(Beginning of Records provided)

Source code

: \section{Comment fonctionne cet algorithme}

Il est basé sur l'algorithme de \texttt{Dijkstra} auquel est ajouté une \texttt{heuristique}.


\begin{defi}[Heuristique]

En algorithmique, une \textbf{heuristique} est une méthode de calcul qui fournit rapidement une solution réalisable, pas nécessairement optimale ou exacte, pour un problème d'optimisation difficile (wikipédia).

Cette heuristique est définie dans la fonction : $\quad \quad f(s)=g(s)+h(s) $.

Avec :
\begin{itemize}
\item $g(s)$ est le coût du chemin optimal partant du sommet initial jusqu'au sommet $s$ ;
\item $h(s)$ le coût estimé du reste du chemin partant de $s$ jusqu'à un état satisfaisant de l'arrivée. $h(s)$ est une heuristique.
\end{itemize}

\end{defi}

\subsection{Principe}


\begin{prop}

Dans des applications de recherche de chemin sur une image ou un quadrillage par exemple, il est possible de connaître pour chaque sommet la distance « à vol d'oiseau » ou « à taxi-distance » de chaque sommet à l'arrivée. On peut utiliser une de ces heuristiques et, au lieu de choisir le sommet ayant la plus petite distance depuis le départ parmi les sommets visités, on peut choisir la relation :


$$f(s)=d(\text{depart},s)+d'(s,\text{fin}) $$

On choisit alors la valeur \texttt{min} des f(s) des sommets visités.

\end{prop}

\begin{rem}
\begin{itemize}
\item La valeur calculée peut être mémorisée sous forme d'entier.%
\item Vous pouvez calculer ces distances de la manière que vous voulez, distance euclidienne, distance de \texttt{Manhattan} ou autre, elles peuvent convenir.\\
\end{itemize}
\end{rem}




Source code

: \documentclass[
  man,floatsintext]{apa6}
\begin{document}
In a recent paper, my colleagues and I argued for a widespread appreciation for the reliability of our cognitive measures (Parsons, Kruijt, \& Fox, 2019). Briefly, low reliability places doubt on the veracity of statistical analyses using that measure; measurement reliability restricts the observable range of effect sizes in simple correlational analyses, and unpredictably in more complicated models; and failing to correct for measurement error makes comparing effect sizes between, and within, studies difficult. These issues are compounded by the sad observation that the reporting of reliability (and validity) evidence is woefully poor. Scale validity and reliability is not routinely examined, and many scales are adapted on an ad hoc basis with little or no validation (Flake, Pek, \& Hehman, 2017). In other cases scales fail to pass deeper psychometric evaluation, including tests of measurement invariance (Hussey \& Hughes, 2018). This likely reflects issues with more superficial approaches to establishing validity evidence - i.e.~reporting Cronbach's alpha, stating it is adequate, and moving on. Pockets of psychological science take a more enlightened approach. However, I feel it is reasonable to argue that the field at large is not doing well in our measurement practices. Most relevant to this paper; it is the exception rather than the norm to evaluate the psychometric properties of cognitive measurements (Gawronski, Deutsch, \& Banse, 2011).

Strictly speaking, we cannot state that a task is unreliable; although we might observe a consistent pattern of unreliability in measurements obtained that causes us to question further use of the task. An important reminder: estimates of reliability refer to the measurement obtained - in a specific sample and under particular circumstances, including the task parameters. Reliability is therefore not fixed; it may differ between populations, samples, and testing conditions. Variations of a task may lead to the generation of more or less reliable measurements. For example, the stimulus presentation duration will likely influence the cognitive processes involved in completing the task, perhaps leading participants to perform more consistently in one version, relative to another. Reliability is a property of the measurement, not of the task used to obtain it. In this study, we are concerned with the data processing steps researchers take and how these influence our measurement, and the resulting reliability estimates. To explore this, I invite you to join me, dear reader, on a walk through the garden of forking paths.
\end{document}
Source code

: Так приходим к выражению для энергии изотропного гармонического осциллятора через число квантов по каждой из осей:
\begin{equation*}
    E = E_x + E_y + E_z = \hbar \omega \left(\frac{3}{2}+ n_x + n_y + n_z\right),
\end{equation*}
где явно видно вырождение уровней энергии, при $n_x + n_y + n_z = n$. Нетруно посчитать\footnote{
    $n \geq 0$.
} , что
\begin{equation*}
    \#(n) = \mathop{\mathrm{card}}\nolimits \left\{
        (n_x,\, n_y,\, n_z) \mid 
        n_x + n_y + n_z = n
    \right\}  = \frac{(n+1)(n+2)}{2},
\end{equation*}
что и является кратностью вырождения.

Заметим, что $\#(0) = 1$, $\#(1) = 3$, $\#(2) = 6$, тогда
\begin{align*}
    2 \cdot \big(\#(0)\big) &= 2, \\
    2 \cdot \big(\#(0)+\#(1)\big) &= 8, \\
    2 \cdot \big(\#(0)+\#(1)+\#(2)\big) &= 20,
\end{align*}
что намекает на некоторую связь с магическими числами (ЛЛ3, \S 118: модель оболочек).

(End of Records provided)

Problem to solve - Retype each record exactly, leaving nothing out.

Solution -
Source code

: \section{Comment fonctionne cet algorithme}

Il est basé sur l'algorithme de \texttt{Dijkstra} auquel est ajouté une \texttt{heuristique}.


\begin{defi}[Heuristique]

En algorithmique, une \textbf{heuristique} est une méthode de calcul qui fournit rapidement une solution réalisable, pas nécessairement optimale ou exacte, pour un problème d'optimisation difficile (wikipédia).

Cette heuristique est définie dans la fonction : $\quad \quad f(s)=g(s)+h(s) $.

Avec :
\begin{itemize}
\item $g(s)$ est le coût du chemin optimal partant du sommet initial jusqu'au sommet $s$ ;
\item $h(s)$ le coût estimé du reste du chemin partant de $s$ jusqu'à un état satisfaisant de l'arrivée. $h(s)$ est une heuristique.
\end{itemize}

\end{defi}

\subsection{Principe}


\begin{prop}

Dans des applications de recherche de chemin sur une image ou un quadrillage par exemple, il est possible de connaître pour chaque sommet la distance « à vol d'oiseau » ou « à taxi-distance » de chaque sommet à l'arrivée. On peut utiliser une de ces heuristiques et, au lieu de choisir le sommet ayant la plus petite distance depuis le départ parmi les sommets visités, on peut choisir la relation :


$$f(s)=d(\text{depart},s)+d'(s,\text{fin}) $$

On choisit alors la valeur \texttt{min} des f(s) des sommets visités.

\end{prop}

\begin{rem}
\begin{itemize}
\item La valeur calculée peut être mémorisée sous forme d'entier.%
\item Vous pouvez calculer ces distances de la manière que vous voulez, distance euclidienne, distance de \texttt{Manhattan} ou autre, elles peuvent convenir.\\
\end{itemize}
\end{rem}




Source code

: \documentclass[
  man,floatsintext]{apa6}
\begin{document}
In a recent paper, my colleagues and I argued for a widespread appreciation for the reliability of our cognitive measures (Parsons, Kruijt, \& Fox, 2019). Briefly, low reliability places doubt on the veracity of statistical analyses using that measure; measurement reliability restricts the observable range of effect sizes in simple correlational analyses, and unpredictably in more complicated models; and failing to correct for measurement error makes comparing effect sizes between, and within, studies difficult. These issues are compounded by the sad observation that the reporting of reliability (and validity) evidence is woefully poor. Scale validity and reliability is not routinely examined, and many scales are adapted on an ad hoc basis with little or no validation (Flake, Pek, \& Hehman, 2017). In other cases scales fail to pass deeper psychometric evaluation, including tests of measurement invariance (Hussey \& Hughes, 2018). This likely reflects issues with more superficial approaches to establishing validity evidence - i.e.~reporting Cronbach's alpha, stating it is adequate, and moving on. Pockets of psychological science take a more enlightened approach. However, I feel it is reasonable to argue that the field at large is not doing well in our measurement practices. Most relevant to this paper; it is the exception rather than the norm to evaluate the psychometric properties of cognitive measurements (Gawronski, Deutsch, \& Banse, 2011).

Strictly speaking, we cannot state that a task is unreliable; although we might observe a consistent pattern of unreliability in measurements obtained that causes us to question further use of the task. An important reminder: estimates of reliability refer to the measurement obtained - in a specific sample and under particular circumstances, including the task parameters. Reliability is therefore not fixed; it may differ between populations, samples, and testing conditions. Variations of a task may lead to the generation of more or less reliable measurements. For example, the stimulus presentation duration will likely influence the cognitive processes involved in completing the task, perhaps leading participants to perform more consistently in one version, relative to another. Reliability is a property of the measurement, not of the task used to obtain it. In this study, we are concerned with the data processing steps researchers take and how these influence our measurement, and the resulting reliability estimates. To explore this, I invite you to join me, dear reader, on a walk through the garden of forking paths.
\end{document}
Source code

: Так приходим к выражению для энергии изотропного гармонического осциллятора через число квантов по каждой из осей:
\begin{equation*}
    E = E_x + E_y + E_z = \hbar \omega \left(\frac{3}{2}+ n_x + n_y + n_z\right),
\end{equation*}
где явно видно вырождение уровней энергии, при $n_x + n_y + n_z = n$. Нетруно посчитать\footnote{
    $n \geq 0$.
} , что
\begin{equation*}
    \#(n) = \mathop{\mathrm{card}}\nolimits \left\{
        (n_x,\, n_y,\, n_z) \mid 
        n_x + n_y + n_z = n
    \right\}  = \frac{(n+1)(n+2)}{2},
\end{equation*}
что и является кратностью вырождения.

Заметим, что $\#(0) = 1$, $\#(1) = 3$, $\#(2) = 6$, тогда
\begin{align*}
    2 \cdot \big(\#(0)\big) &= 2, \\
    2 \cdot \big(\#(0)+\#(1)\big) &= 8, \\
    2 \cdot \big(\#(0)+\#(1)+\#(2)\big) &= 20,
\end{align*}
что намекает на некоторую связь с магическими числами (ЛЛ3, \S 118: модель оболочек).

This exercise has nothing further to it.